Could you repeat every entry below word for word, leaving out the pictures?

(Dataset begins)

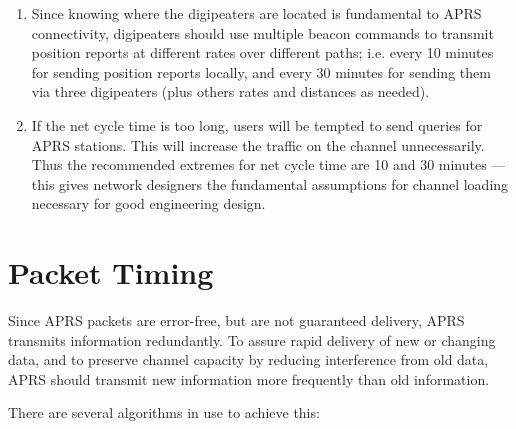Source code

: \documentclass{scrreprt}[letter]
\begin{document}
\begin {enumerate}
\item Since knowing where the digipeaters are located is fundamental to APRS
connectivity, digipeaters should use multiple beacon commands to
transmit position reports at different rates over different paths; i.e. every
10 minutes for sending position reports locally, and every 30 minutes for
sending them via three digipeaters (plus others rates and distances as
needed).

\item If the net cycle time is too long, users will be tempted to send queries for
APRS stations. This will increase the traffic on the channel
unnecessarily. Thus the recommended extremes for net cycle time are 10
and 30 minutes — this gives network designers the fundamental
assumptions for channel loading necessary for good engineering design.

\end{enumerate}

\section {Packet Timing}

Since APRS packets are error-free, but are not guaranteed delivery, APRS
transmits information redundantly. To assure rapid delivery of new or
changing data, and to preserve channel capacity by reducing interference
from old data, APRS should transmit new information more frequently than
old information.

There are several algorithms in use to achieve this:
\end{document}
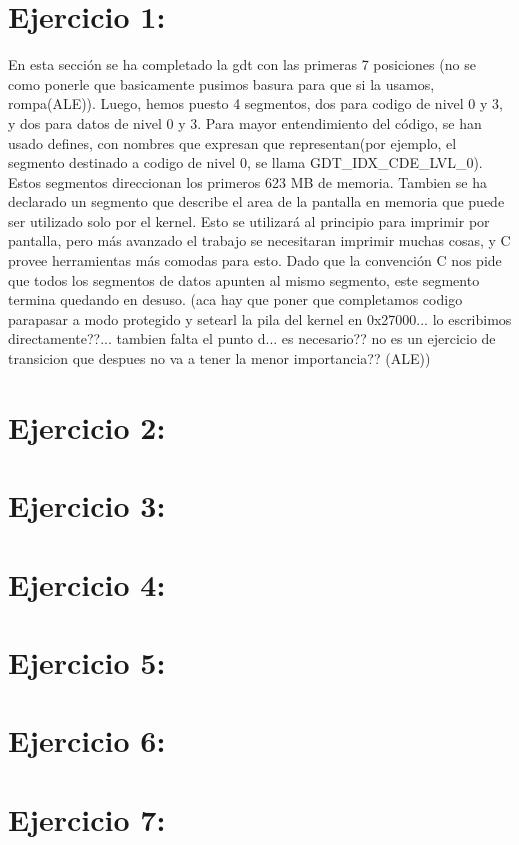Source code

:\documentclass[a4paper]{article}
\begin{document}
\clearpage

\section{Ejercicio 1:}
En esta sección se ha completado la gdt con las primeras 7 posiciones 
(no se como ponerle que basicamente pusimos basura para que si la usamos, rompa(ALE)). Luego, hemos puesto 4 segmentos, dos para codigo de nivel 0 y 3, y dos para datos de nivel 0 y 3. Para mayor entendimiento del código, se han usado defines, con nombres que expresan que representan(por ejemplo, el segmento destinado a codigo de nivel 0, se llama GDT_IDX_CDE_LVL_0). Estos segmentos direccionan los primeros 623 MB de memoria. Tambien se ha declarado un segmento que describe el area de la pantalla en memoria que puede ser utilizado solo por el kernel. Esto se utilizará al principio para imprimir por pantalla, pero más avanzado el trabajo se necesitaran imprimir muchas cosas, y C provee herramientas más comodas para esto. Dado que la convención C nos pide que todos los segmentos de datos apunten al mismo segmento, este segmento termina quedando en desuso. (aca hay que poner que completamos codigo parapasar a modo protegido y setearl la pila del kernel en 0x27000... lo escribimos directamente??... tambien falta el punto d... es necesario?? no es un ejercicio de transicion que despues no va a tener la menor importancia?? (ALE))

%

\clearpage

\section{Ejercicio 2:} 
%

\clearpage

\section{Ejercicio 3:}
%

\clearpage

\section{Ejercicio 4:}
%

\clearpage

\section{Ejercicio 5:}
%

\clearpage

\section{Ejercicio 6:}


\clearpage

\section{Ejercicio 7:}
\end{document}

(Dataset ends)

Exercise answer
Source code

: \documentclass{scrreprt}[letter]
\begin{document}
\begin {enumerate}
\item Since knowing where the digipeaters are located is fundamental to APRS
connectivity, digipeaters should use multiple beacon commands to
transmit position reports at different rates over different paths; i.e. every
10 minutes for sending position reports locally, and every 30 minutes for
sending them via three digipeaters (plus others rates and distances as
needed).

\item If the net cycle time is too long, users will be tempted to send queries for
APRS stations. This will increase the traffic on the channel
unnecessarily. Thus the recommended extremes for net cycle time are 10
and 30 minutes — this gives network designers the fundamental
assumptions for channel loading necessary for good engineering design.

\end{enumerate}

\section {Packet Timing}

Since APRS packets are error-free, but are not guaranteed delivery, APRS
transmits information redundantly. To assure rapid delivery of new or
changing data, and to preserve channel capacity by reducing interference
from old data, APRS should transmit new information more frequently than
old information.

There are several algorithms in use to achieve this:
\end{document}
Source code

:\documentclass[a4paper]{article}
\begin{document}
\clearpage

\section{Ejercicio 1:}
En esta sección se ha completado la gdt con las primeras 7 posiciones 
(no se como ponerle que basicamente pusimos basura para que si la usamos, rompa(ALE)). Luego, hemos puesto 4 segmentos, dos para codigo de nivel 0 y 3, y dos para datos de nivel 0 y 3. Para mayor entendimiento del código, se han usado defines, con nombres que expresan que representan(por ejemplo, el segmento destinado a codigo de nivel 0, se llama GDT_IDX_CDE_LVL_0). Estos segmentos direccionan los primeros 623 MB de memoria. Tambien se ha declarado un segmento que describe el area de la pantalla en memoria que puede ser utilizado solo por el kernel. Esto se utilizará al principio para imprimir por pantalla, pero más avanzado el trabajo se necesitaran imprimir muchas cosas, y C provee herramientas más comodas para esto. Dado que la convención C nos pide que todos los segmentos de datos apunten al mismo segmento, este segmento termina quedando en desuso. (aca hay que poner que completamos codigo parapasar a modo protegido y setearl la pila del kernel en 0x27000... lo escribimos directamente??... tambien falta el punto d... es necesario?? no es un ejercicio de transicion que despues no va a tener la menor importancia?? (ALE))

%

\clearpage

\section{Ejercicio 2:} 
%

\clearpage

\section{Ejercicio 3:}
%

\clearpage

\section{Ejercicio 4:}
%

\clearpage

\section{Ejercicio 5:}
%

\clearpage

\section{Ejercicio 6:}


\clearpage

\section{Ejercicio 7:}
\end{document}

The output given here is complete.